Теоретическое новаторство Цицерона в понимании государства часто связывают с крылатой фразой, которую он вложил в уста Сципиона, героя своего диалога: «государство есть достояние народа» (res publica est res populi). Английский исследователь М. Скофилд следующим образом характеризует оригинальность этого тезиса. Переведя греческий термин polis как латинское res publica и определив его как res populi, то есть как вещь некоторого populus (народа), Цицерон смог привлечь все вещественно-имущественные коннотации римского права для формулировки простого основного тезиса: если этот populus не полностью владеет и распоряжается своим res (предметом, делом), то нет и республики [Хархордин, 2007]. Причем народ для Цицерона – это «не любое соединение людей, собранных вместе каким бы то ни было образом, а соединение многих людей, связанных между собою согласием в вопросах права (iuris consensu) и общностью интересов (utilitatis communione sociatus)» (О государстве, 1, XXV, 39).
«Общность интересов» (иногда это выражение переводят как «общность пользы») – это лишь телесная часть республики. Но чтобы республика жила, к телу надо добавить душу – «согласие в вопросах права». А чтобы это согласие возникло, государство должно управляться советом (лат. consilium), исходящим «из той причины, которая породила гражданскую общину (лат. civitas)» (О государстве, 1, XXVI, 41). Эту причину Цицерон в духе аристотелевской «Политики» видит во врожденной потребности людей жить вместе, даже при изобилии всего необходимого (О государстве, 1, XXV, 39). Правда, в отличие от греческого классика, Цицерон (в прагматичном римском духе) делает акцент не на счастье совместного досуга, а на пользе справедливых законов. Поэтому не случайно упомянутая «связь» толкуется у него именно как «узы закона» (лат. vinculum iuris).
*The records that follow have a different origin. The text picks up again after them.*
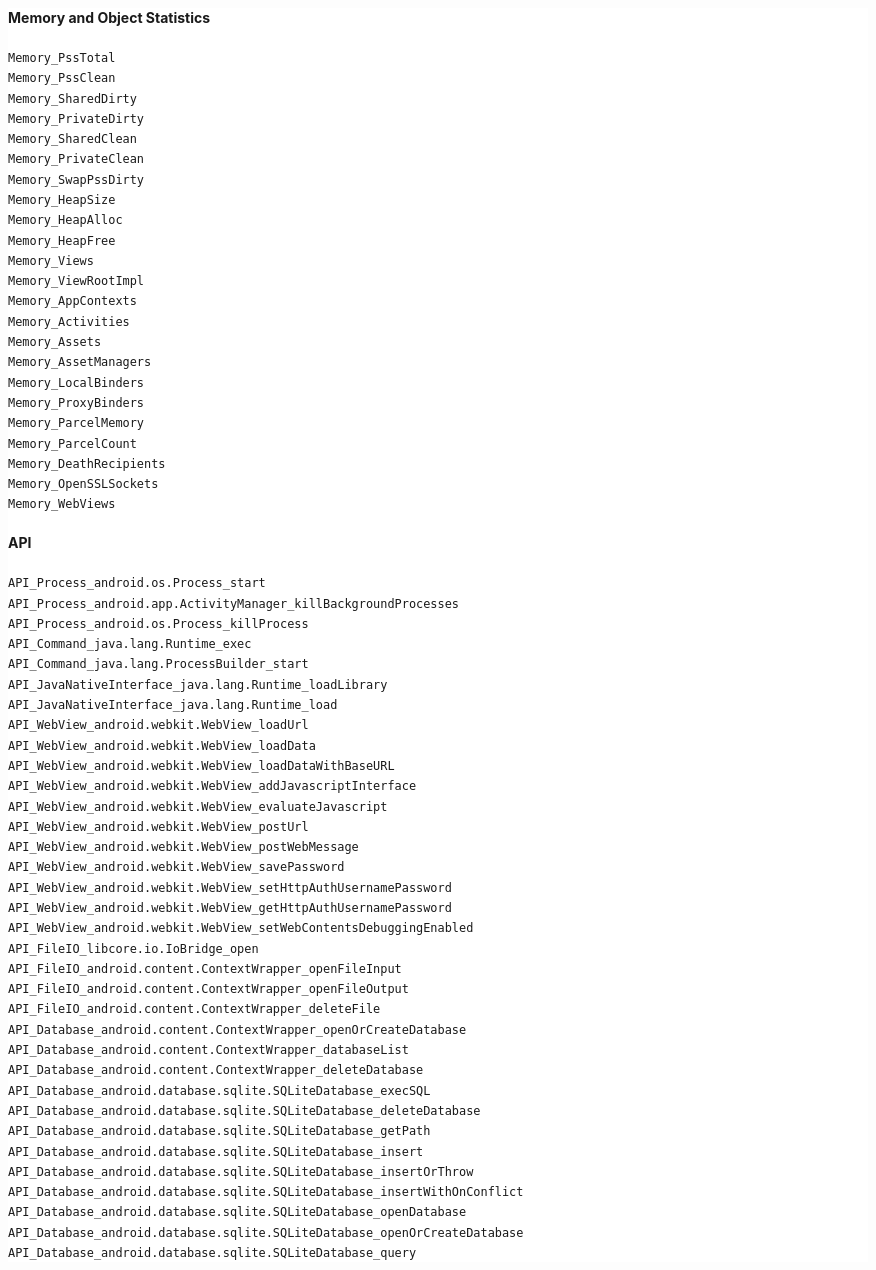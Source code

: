 #### Memory and Object Statistics

```
Memory_PssTotal
Memory_PssClean
Memory_SharedDirty
Memory_PrivateDirty
Memory_SharedClean
Memory_PrivateClean
Memory_SwapPssDirty
Memory_HeapSize
Memory_HeapAlloc
Memory_HeapFree
Memory_Views
Memory_ViewRootImpl
Memory_AppContexts
Memory_Activities
Memory_Assets
Memory_AssetManagers
Memory_LocalBinders
Memory_ProxyBinders
Memory_ParcelMemory
Memory_ParcelCount
Memory_DeathRecipients
Memory_OpenSSLSockets
Memory_WebViews
```

#### API

```
API_Process_android.os.Process_start
API_Process_android.app.ActivityManager_killBackgroundProcesses
API_Process_android.os.Process_killProcess
API_Command_java.lang.Runtime_exec
API_Command_java.lang.ProcessBuilder_start
API_JavaNativeInterface_java.lang.Runtime_loadLibrary
API_JavaNativeInterface_java.lang.Runtime_load
API_WebView_android.webkit.WebView_loadUrl
API_WebView_android.webkit.WebView_loadData
API_WebView_android.webkit.WebView_loadDataWithBaseURL
API_WebView_android.webkit.WebView_addJavascriptInterface
API_WebView_android.webkit.WebView_evaluateJavascript
API_WebView_android.webkit.WebView_postUrl
API_WebView_android.webkit.WebView_postWebMessage
API_WebView_android.webkit.WebView_savePassword
API_WebView_android.webkit.WebView_setHttpAuthUsernamePassword
API_WebView_android.webkit.WebView_getHttpAuthUsernamePassword
API_WebView_android.webkit.WebView_setWebContentsDebuggingEnabled
API_FileIO_libcore.io.IoBridge_open
API_FileIO_android.content.ContextWrapper_openFileInput
API_FileIO_android.content.ContextWrapper_openFileOutput
API_FileIO_android.content.ContextWrapper_deleteFile
API_Database_android.content.ContextWrapper_openOrCreateDatabase
API_Database_android.content.ContextWrapper_databaseList
API_Database_android.content.ContextWrapper_deleteDatabase
API_Database_android.database.sqlite.SQLiteDatabase_execSQL
API_Database_android.database.sqlite.SQLiteDatabase_deleteDatabase
API_Database_android.database.sqlite.SQLiteDatabase_getPath
API_Database_android.database.sqlite.SQLiteDatabase_insert
API_Database_android.database.sqlite.SQLiteDatabase_insertOrThrow
API_Database_android.database.sqlite.SQLiteDatabase_insertWithOnConflict
API_Database_android.database.sqlite.SQLiteDatabase_openDatabase
API_Database_android.database.sqlite.SQLiteDatabase_openOrCreateDatabase
API_Database_android.database.sqlite.SQLiteDatabase_query
```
Изначальная связь, объединяющая людей в государство (civitas – res publica), может быть реализована, по мысли римского философа, в разных формах правления. Вслед за Платоном и Аристотелем Цицерон выделяет три правильных (царская власть, аристократия, или власть оптиматов, демократия) и три неправильных (тирания монарха, олигархия, или клика, тирания народа, или анархия) типа правления. Римский философ отмечает достоинства каждой из трех правильных форм правления, но наибольшего одобрения у него заслуживает строй, образованный путем равномерного смешения трех этих форм. Причем из всех смешанных правлений лучшим Цицерон считает Римскую республику, в которой монархическое начало (власть консулов) уравновешивается аристократическим сенатом и демократической властью народных собраний.
Но даже римский образец смешанного правления не решает вопроса, который ставит скептик Карнеад: как сделать так, чтобы справедливость не исключала благоразумие? Цицерон – и здесь он уже дитя своего времени – видит разрешение проблемы справедливости в упомянутом выше «естественном законе» стоиков. В нем формулируется абсолютное отличие добра и зла, он есть мерило для писаных законов. Поэтому, по мнению Цицерона, пагубные постановления народов так же мало заслуживают названия законов, как и единодушно принятые решения шайки разбойников (О законах, 2, V, 13).
Естественный закон – это для стоиков скорее философский, чем религиозный принцип. Сенека, в какой-то мере предвосхищая учение Аврелия Августина о двух градах, различает государство вселенское, включающее всех людей и богов, и государство локальное, охватывающее только какую-то человеческую группу. Но он еще далек от идеи христианского Бога-личности. Цицерон же, напротив, вплотную подходит к этой идее, когда пишет об «одном общем как бы наставнике и повелителе всех людей – боге, создателе, судье» (О государстве, 3, XXII, 33), который выступает автором упомянутого естественного закона.
Развитие этой идеи, выходя за рамки античной философии, ведет к христианству и первой форме христианской учености – патристике.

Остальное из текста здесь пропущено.